- **DATA FOR THE TASK**
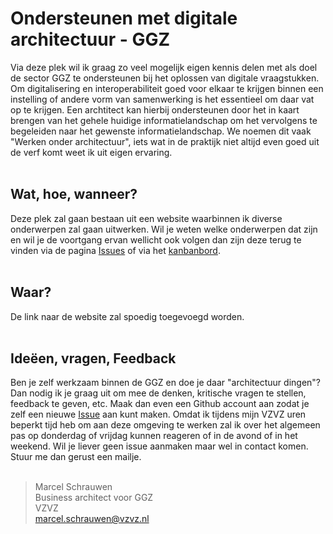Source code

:# Ondersteunen met digitale architectuur - GGZ
Via deze plek wil ik graag zo veel mogelijk eigen kennis delen met als doel de sector GGZ te ondersteunen bij het oplossen van digitale vraagstukken. Om digitalisering en interoperabiliteit goed voor elkaar te krijgen binnen een instelling of andere vorm van samenwerking is het essentieel om daar vat op te krijgen. Een archtitect kan hierbij ondersteunen door het in kaart brengen van het gehele huidige informatielandschap om het vervolgens te begeleiden naar het gewenste informatielandschap. We noemen dit vaak "Werken onder architectuur", iets wat in de praktijk niet altijd even goed uit de verf komt weet ik uit eigen ervaring.
<br><br/>

## Wat, hoe, wanneer?
Deze plek zal gaan bestaan uit een website waarbinnen ik diverse onderwerpen zal gaan uitwerken. Wil je weten welke onderwerpen dat zijn en wil je de voortgang ervan wellicht ook volgen dan zijn deze terug te vinden via de pagina [Issues](https://github.com/MarcelSchrauwen/omda-ggz/issues) of via het [kanbanbord](https://github.com/users/MarcelSchrauwen/projects/5/views/1).
<br><br/>

## Waar?
De link naar de website zal spoedig toegevoegd worden.
<br><br/>

## Ideëen, vragen, Feedback
Ben je zelf werkzaam binnen de GGZ en doe je daar "architectuur dingen"? Dan nodig ik je graag uit om mee de denken, kritische vragen te stellen, feedback te geven, etc. Maak dan even een Github account aan zodat je zelf een nieuwe [Issue](https://github.com/MarcelSchrauwen/omda-ggz/issues) aan kunt maken. Omdat ik tijdens mijn VZVZ uren beperkt tijd heb om aan deze omgeving te werken zal ik over het algemeen pas op donderdag of vrijdag kunnen reageren of in de avond of in het weekend. Wil je liever geen issue aanmaken maar wel in contact komen. Stuur me dan gerust een mailje.
<br><br/>

> Marcel Schrauwen<br/>
> Business architect voor GGZ<br/>
> VZVZ<br/>
> marcel.schrauwen@vzvz.nl
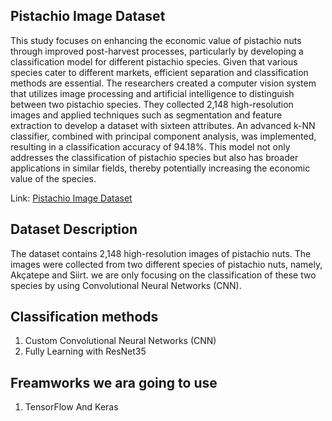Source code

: ## Pistachio Image Dataset

This study focuses on enhancing the economic value of pistachio nuts through improved post-harvest processes, particularly by developing a classification model for different pistachio species. Given that various species cater to different markets, efficient separation and classification methods are essential. The researchers created a computer vision system that utilizes image processing and artificial intelligence to distinguish between two pistachio species. They collected 2,148 high-resolution images and applied techniques such as segmentation and feature extraction to develop a dataset with sixteen attributes. An advanced k-NN classifier, combined with principal component analysis, was implemented, resulting in a classification accuracy of 94.18%. This model not only addresses the classification of pistachio species but also has broader applications in similar fields, thereby potentially increasing the economic value of the species.

Link: [Pistachio Image Dataset](https://www.kaggle.com/datasets/muratkokludataset/pistachio-image-dataset)

## Dataset Description

The dataset contains 2,148 high-resolution images of pistachio nuts. The images were collected from two different species of pistachio nuts, namely, Akçatepe and Siirt. we are only focusing on the classification of these two species by using Convolutional Neural Networks (CNN).

## Classification methods

1.  Custom Convolutional Neural Networks (CNN)
2.  Fully Learning with ResNet35

## Freamworks we ara going to use

1. TensorFlow And Keras

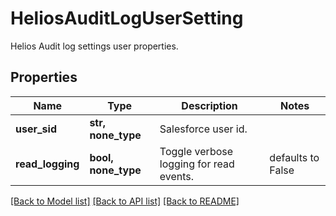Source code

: # HeliosAuditLogUserSetting

Helios Audit log settings user properties.

## Properties
Name | Type | Description | Notes
------------ | ------------- | ------------- | -------------
**user_sid** | **str, none_type** | Salesforce user id. | 
**read_logging** | **bool, none_type** | Toggle verbose logging for read events. | defaults to False

[[Back to Model list]](../README.md#documentation-for-models) [[Back to API list]](../README.md#documentation-for-api-endpoints) [[Back to README]](../README.md)


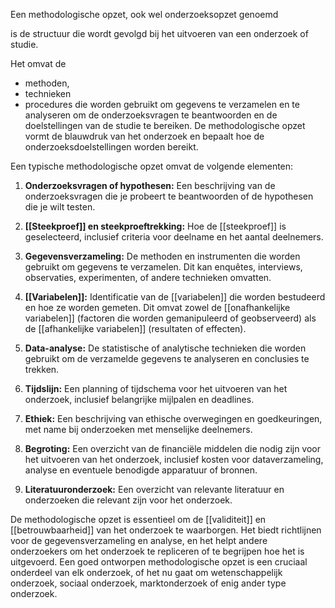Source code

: Een methodologische opzet, ook wel onderzoeksopzet genoemd

is de structuur die wordt gevolgd bij het uitvoeren van een onderzoek of studie. 

Het omvat de 
- methoden, 
- technieken 
- procedures 
die worden gebruikt om gegevens te verzamelen en te analyseren om de onderzoeksvragen te beantwoorden en de doelstellingen van de studie te bereiken. De methodologische opzet vormt de blauwdruk van het onderzoek en bepaalt hoe de onderzoeksdoelstellingen worden bereikt.

Een typische methodologische opzet omvat de volgende elementen:

1. **Onderzoeksvragen of hypothesen:** Een beschrijving van de onderzoeksvragen die je probeert te beantwoorden of de hypothesen die je wilt testen.
    
2. **[[Steekproef]] en steekproeftrekking:** Hoe de [[steekproef]] is geselecteerd, inclusief criteria voor deelname en het aantal deelnemers.
    
3. **Gegevensverzameling:** De methoden en instrumenten die worden gebruikt om gegevens te verzamelen. Dit kan enquêtes, interviews, observaties, experimenten, of andere technieken omvatten.
    
4. **[[Variabelen]]:** Identificatie van de [[variabelen]] die worden bestudeerd en hoe ze worden gemeten. Dit omvat zowel de [[onafhankelijke variabelen]] (factoren die worden gemanipuleerd of geobserveerd) als de [[afhankelijke variabelen]] (resultaten of effecten).
    
5. **Data-analyse:** De statistische of analytische technieken die worden gebruikt om de verzamelde gegevens te analyseren en conclusies te trekken.
    
6. **Tijdslijn:** Een planning of tijdschema voor het uitvoeren van het onderzoek, inclusief belangrijke mijlpalen en deadlines.
    
7. **Ethiek:** Een beschrijving van ethische overwegingen en goedkeuringen, met name bij onderzoeken met menselijke deelnemers.
    
8. **Begroting:** Een overzicht van de financiële middelen die nodig zijn voor het uitvoeren van het onderzoek, inclusief kosten voor dataverzameling, analyse en eventuele benodigde apparatuur of bronnen.
    
9. **Literatuuronderzoek:** Een overzicht van relevante literatuur en onderzoeken die relevant zijn voor het onderzoek.
    

De methodologische opzet is essentieel om de [[validiteit]] en [[betrouwbaarheid]] van het onderzoek te waarborgen. Het biedt richtlijnen voor de gegevensverzameling en analyse, en het helpt andere onderzoekers om het onderzoek te repliceren of te begrijpen hoe het is uitgevoerd. Een goed ontworpen methodologische opzet is een cruciaal onderdeel van elk onderzoek, of het nu gaat om wetenschappelijk onderzoek, sociaal onderzoek, marktonderzoek of enig ander type onderzoek.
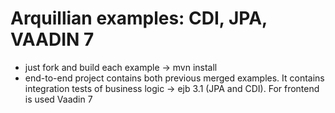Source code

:Arquillian examples: CDI, JPA, VAADIN 7
=======

* just fork and build each example -> mvn install
* end-to-end project contains both previous merged examples. It contains integration tests of business logic -> ejb 3.1 (JPA and CDI). For frontend is used Vaadin 7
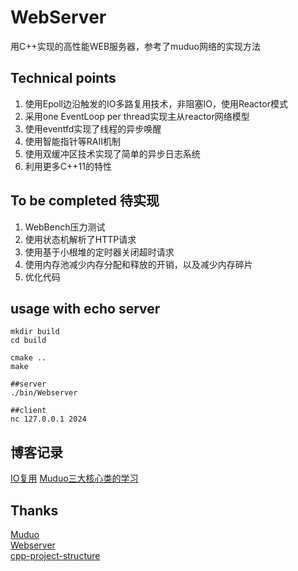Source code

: # WebServer
用C++实现的高性能WEB服务器，参考了muduo网络的实现方法


## Technical points
1. 使用Epoll边沿触发的IO多路复用技术，非阻塞IO，使用Reactor模式
2. 采用one EventLoop per thread实现主从reactor网络模型
3. 使用eventfd实现了线程的异步唤醒
4. 使用智能指针等RAII机制
5. 使用双缓冲区技术实现了简单的异步日志系统
6. 利用更多C++11的特性

## To be completed 待实现
1. WebBench压力测试
2. 使用状态机解析了HTTP请求
3. 使用基于小根堆的定时器关闭超时请求
4. 使用内存池减少内存分配和释放的开销，以及减少内存碎片
5. 优化代码

## usage with echo server
    mkdir build
    cd build

    cmake ..
    make

    ##server
    ./bin/Webserver

    ##client
    nc 127.0.0.1 2024



## 博客记录
[IO复用](https://www.hystack.cn/webserver01/)
[Muduo三大核心类的学习](https://www.hystack.cn/wbserver02/)

## Thanks

[Muduo](https://github.com/chenshuo/muduo)  
[Webserver](https://github.com/linyacool/WebServer)  
[cpp-project-structure](https://github.com/hattonl/cpp-project-structure)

- **WHAT IS NEEDED**
Skipping the pictures, print the lines in the listing above exactly as written, starting at the line with "## Wat, hoe, wanneer?" and ending at the line with "## Pistachio Image Dataset", both included.

- **EXERCISE SOLUTION**
## Wat, hoe, wanneer?
Deze plek zal gaan bestaan uit een website waarbinnen ik diverse onderwerpen zal gaan uitwerken. Wil je weten welke onderwerpen dat zijn en wil je de voortgang ervan wellicht ook volgen dan zijn deze terug te vinden via de pagina [Issues](https://github.com/MarcelSchrauwen/omda-ggz/issues) of via het [kanbanbord](https://github.com/users/MarcelSchrauwen/projects/5/views/1).
<br><br/>

## Waar?
De link naar de website zal spoedig toegevoegd worden.
<br><br/>

## Ideëen, vragen, Feedback
Ben je zelf werkzaam binnen de GGZ en doe je daar "architectuur dingen"? Dan nodig ik je graag uit om mee de denken, kritische vragen te stellen, feedback te geven, etc. Maak dan even een Github account aan zodat je zelf een nieuwe [Issue](https://github.com/MarcelSchrauwen/omda-ggz/issues) aan kunt maken. Omdat ik tijdens mijn VZVZ uren beperkt tijd heb om aan deze omgeving te werken zal ik over het algemeen pas op donderdag of vrijdag kunnen reageren of in de avond of in het weekend. Wil je liever geen issue aanmaken maar wel in contact komen. Stuur me dan gerust een mailje.
<br><br/>

> Marcel Schrauwen<br/>
> Business architect voor GGZ<br/>
> VZVZ<br/>
> marcel.schrauwen@vzvz.nl
Source code

: ## Pistachio Image Dataset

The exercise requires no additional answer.